OTTAWA, Aug. 11 /CNW Telbec/ - The Canadian Medical Association (CMA) will present the 2010 CMA Medal of Honour to the Honourable Michael Kirby, who has demonstrated outstanding public commitment to raising awareness of mental health issues and diminishing the stigma and discrimination faced by Canadians living with mental illness.
"The CMA Medal of Honour recognizes personal contributions to advancing medical research and education," said CMA President Dr. Anne Doig. "Mr. Kirby has worked diligently to bring awareness to the mental health issue."
Mr. Kirby is well known to physicians for his landmark Senate reports on health care reform. Now retired from the Senate of Canada after 22 years of service, Mr. Kirby chairs the Mental Health Commission of Canada where he has demonstrated the same outstanding public commitment - this time, to raising awareness of mental health issues and diminishing the stigma and discrimination faced by Canadians living with mental illness.
"I have been privileged to have worked on major Canadian public policy issue for more than forty years. In that time, nothing has been more gratifying than my work on health care in general and mental health care in particular," said Mr. Kirby. "I believe that, with the help of all Canadians, it will be possible to substantially reduce the stigma and discrimination faced by people living with a mental illness, and to put in place a system of services and support that will enable them to lead a much more satisfying and productive life."
Mr.
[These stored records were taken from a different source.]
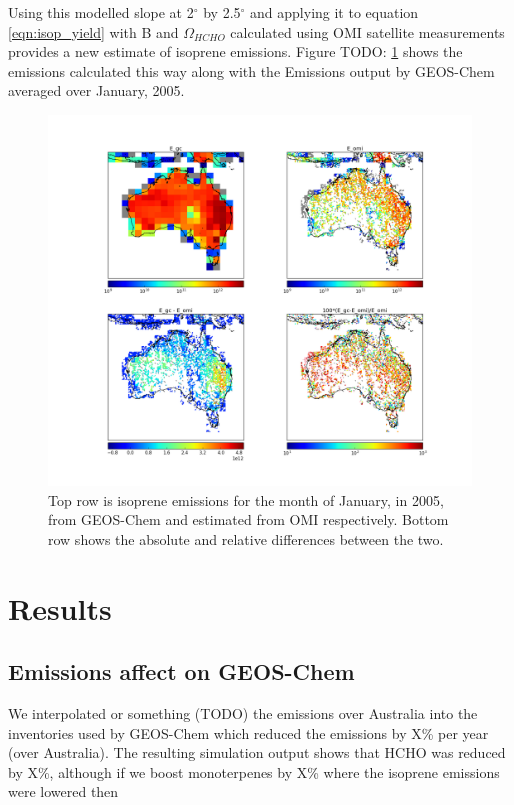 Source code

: \documentclass[acp, manuscript]{copernicus} %
\begin{document}
    Using this modelled slope at 2$^{\circ}$ by 2.5$^{\circ}$ and applying it to equation \ref{eqn:isop_yield} with B and $\Omega_{HCHO}$ calculated using OMI satellite measurements provides a new estimate of isoprene emissions.
    Figure TODO: \ref{fig:E_isop_200501} shows the emissions calculated this way along with the Emissions output by GEOS-Chem averaged over January, 2005.
    
    \begin{figure}[!htbp]
      \includegraphics[width=\textwidth]{figures/E_Comparison.png}
      \caption{%
	Top row is isoprene emissions for the month of January, in 2005, from GEOS-Chem and estimated from OMI respectively.
	Bottom row shows the absolute and relative differences between the two.
      }
      \label{fig:E_isop_200501}
    \end{figure}
    
    
\section{Results}
  
  \subsection{Emissions affect on GEOS-Chem}
    We interpolated or something (TODO) the emissions over Australia into the inventories used by GEOS-Chem which reduced the emissions by X\% per year (over Australia).
    The resulting simulation output shows that HCHO was reduced by X\%, although if we boost monoterpenes by X\% where the isoprene emissions were lowered then 
    
\end{document}
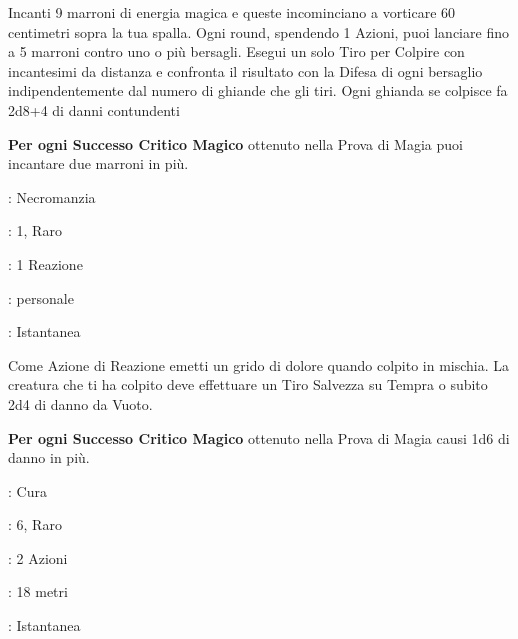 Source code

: \begin{multicols}{2}
Incanti 9 marroni di energia magica e queste incominciano a vorticare 60 centimetri sopra la tua spalla.
Ogni round, spendendo 1 Azioni, puoi lanciare fino a 5 marroni contro uno o più bersagli.
Esegui un solo Tiro per Colpire con incantesimi da distanza e confronta il risultato con la Difesa di ogni bersaglio indipendentemente dal numero di ghiande che gli tiri. Ogni ghianda se colpisce fa 2d8+4 di danni contundenti

\textbf{Per ogni Successo Critico Magico} ottenuto nella Prova di Magia puoi incantare due marroni in più.

\noindent\colorbox{OBSSgold!10}{
\begin{minipage}{0.95\linewidth}
\begin{description}[noitemsep, topsep=0pt, parsep=0pt, partopsep=0pt, leftmargin=0cm, labelwidth=1.3cm]
	\item[\textbf{Lista}]: Necromanzia
	\item[\textbf{Livello}]: 1, Raro
	\item[\textbf{Lancio}]: 1 Reazione
	\item[\textbf{Gittata}]: personale
	\item[\textbf{Durata}]: Istantanea
\end{description}
\end{minipage}}\smallskip

Come Azione di Reazione emetti un grido di dolore quando colpito in mischia. La creatura che ti ha colpito deve effettuare un Tiro Salvezza su Tempra o subito 2d4 di danno da Vuoto.

\textbf{Per ogni Successo Critico Magico} ottenuto nella Prova di Magia causi 1d6 di danno in più.

\noindent\colorbox{OBSSgold!10}{
\begin{minipage}{0.95\linewidth}
\begin{description}[noitemsep, topsep=0pt, parsep=0pt, partopsep=0pt, leftmargin=0cm, labelwidth=1.3cm]
	\item[\textbf{Lista}]: Cura
	\item[\textbf{Livello}]: 6, Raro
	\item[\textbf{Lancio}]: 2 Azioni
	\item[\textbf{Gittata}]: 18 metri
	\item[\textbf{Durata}]: Istantanea
\end{description}
\end{minipage}}\smallskip


\end{multicols}
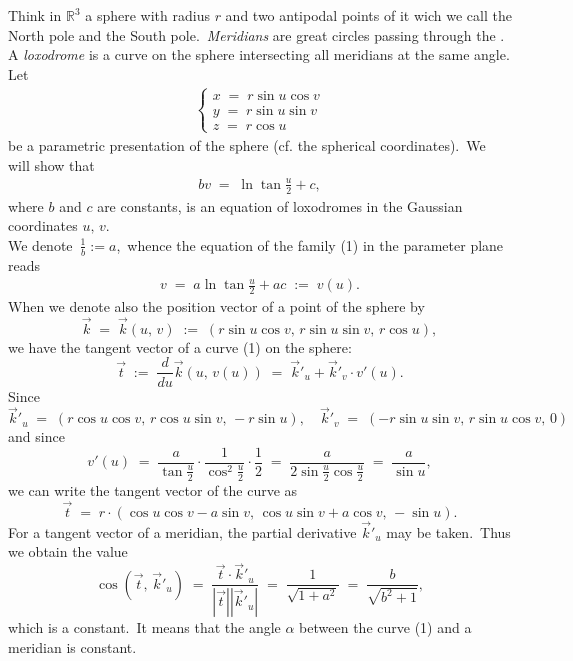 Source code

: \documentclass[12pt]{article}
\theoremstyle{definition}
\begin{document}

Think in $\mathbb{R}^3$ a sphere with radius $r$ and two antipodal points of it wich we call the North pole and the South pole.\, \emph{Meridians} are great circles passing through the .\, A \emph{loxodrome} is a curve on the sphere intersecting all meridians at the same angle.\\


Let 
\begin{align*}
\begin{cases}
x \;=\; r\sin{u}\cos{v}\\
y \;=\; r\sin{u}\sin{v}\\
z \;=\; r\cos{u}
\end{cases}
\end{align*}
be a parametric presentation of the sphere (cf. the spherical coordinates).\, We will show that
\begin{align}
bv \;=\; \ln\tan\frac{u}{2}+c,
\end{align}
where $b$ and $c$ are constants, is an equation of loxodromes in the Gaussian coordinates $u,\,v$.\\

We denote\, $\displaystyle\frac{1}{b} := a$,\, whence the equation of the family (1) in the parameter plane reads
\begin{align}
v \;=\; a\ln\tan\frac{u}{2}+ac \;:=\; v(u).
\end{align}
When we denote also the position vector of a point of the sphere by
$$\vec{k} \;=\; \vec{k}(u,\,v) \;:=\; (r\sin{u}\cos{v},\,r\sin{u}\sin{v},\,r\cos{u}),$$
we have the tangent vector of a curve (1) on the sphere:
$$\vec{t} \;:=\; \frac{d}{du}\vec{k}(u,\,v(u)) \;=\; \vec{k}'_u+\vec{k}'_v\!\cdot\!v'(u).$$
Since
$$\vec{k}'_u \;=\; (r\cos{u}\cos{v},\,r\cos{u}\sin{v},\,-r\sin{u}), \quad 
\vec{k}'_v \;=\; (-r\sin{u}\sin{v},\,r\sin{u}\cos{v},\,0)$$
and since
$$v'(u) \;=\; \frac{a}{\tan{\frac{u}{2}}}\cdot\frac{1}{\cos^2\frac{u}{2}}\cdot\frac{1}{2} 
\;=\; \frac{a}{2\sin\frac{u}{2}\cos\frac{u}{2}} \;=\; \frac{a}{\sin{u}},$$
we can write the tangent vector of the curve as
$$\vec{t} \;=\; r\cdot(\cos{u}\cos{v}-a\sin{v},\,\cos{u}\sin{v}+a\cos{v},\,-\sin{u}).$$
For a tangent vector of a meridian, the partial derivative $\vec{k}'_u$ may be taken.\, 
Thus we obtain the value
$$\cos(\vec{t},\,\vec{k}'_u) \;=\; \frac{\vec{t}\cdot\vec{k}'_u}{\left|\vec{t}\right||\vec{k}'_u|} 
\;=\; \frac{1}{\sqrt{1\!+\!a^2}} \;=\; \frac{b}{\sqrt{b^2\!+\!1}},$$
which is a constant.\, It means that the angle $\alpha$ between the curve (1) and a meridian is constant.\\
\end{document}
Kirby's personal interest in health care delivery was evident during his seven-year term (1999-2006) as chair of the Standing Senate Committee on Social Affairs, Science and Technology. The committee's focus was to develop a federal health policy that would support a financially sustainable health care system over the long term.
The committee published six reports on health care, culminating with Recommendations for Reform, in 2002. The report included numerous and varied recommendations: the need for better accountability through an annual report on the health care system and the health status of Canadians; the need for improved efficiency measures, including primary care reform; the need for timely access to health care in the form of health care guarantees; and the need to close gaps in the safety net by expanding coverage for catastrophic drug costs, and acute and palliative home care.
Following publication of the report, the Social Affairs Committee, chaired by then-Senator Kirby, turned its attention to the issue of mental health, mental illness and addiction. The committee published three background reports in 2004 and its final report, Out of the Shadows At Last, was released in 2006. One of the principal recommendations of this report was that the federal, provincial and territorial governments should establish the Mental Health Commission of Canada.
Mr. Kirby retired from the Senate in 2006 and was appointed chair of the newly created Mental Health Commission of Canada in 2007. The commission's mandate is to develop Canada's first national mental health strategy and to launch a decade-long, anti-stigma program to change public attitudes and behaviour toward people living with mental illness.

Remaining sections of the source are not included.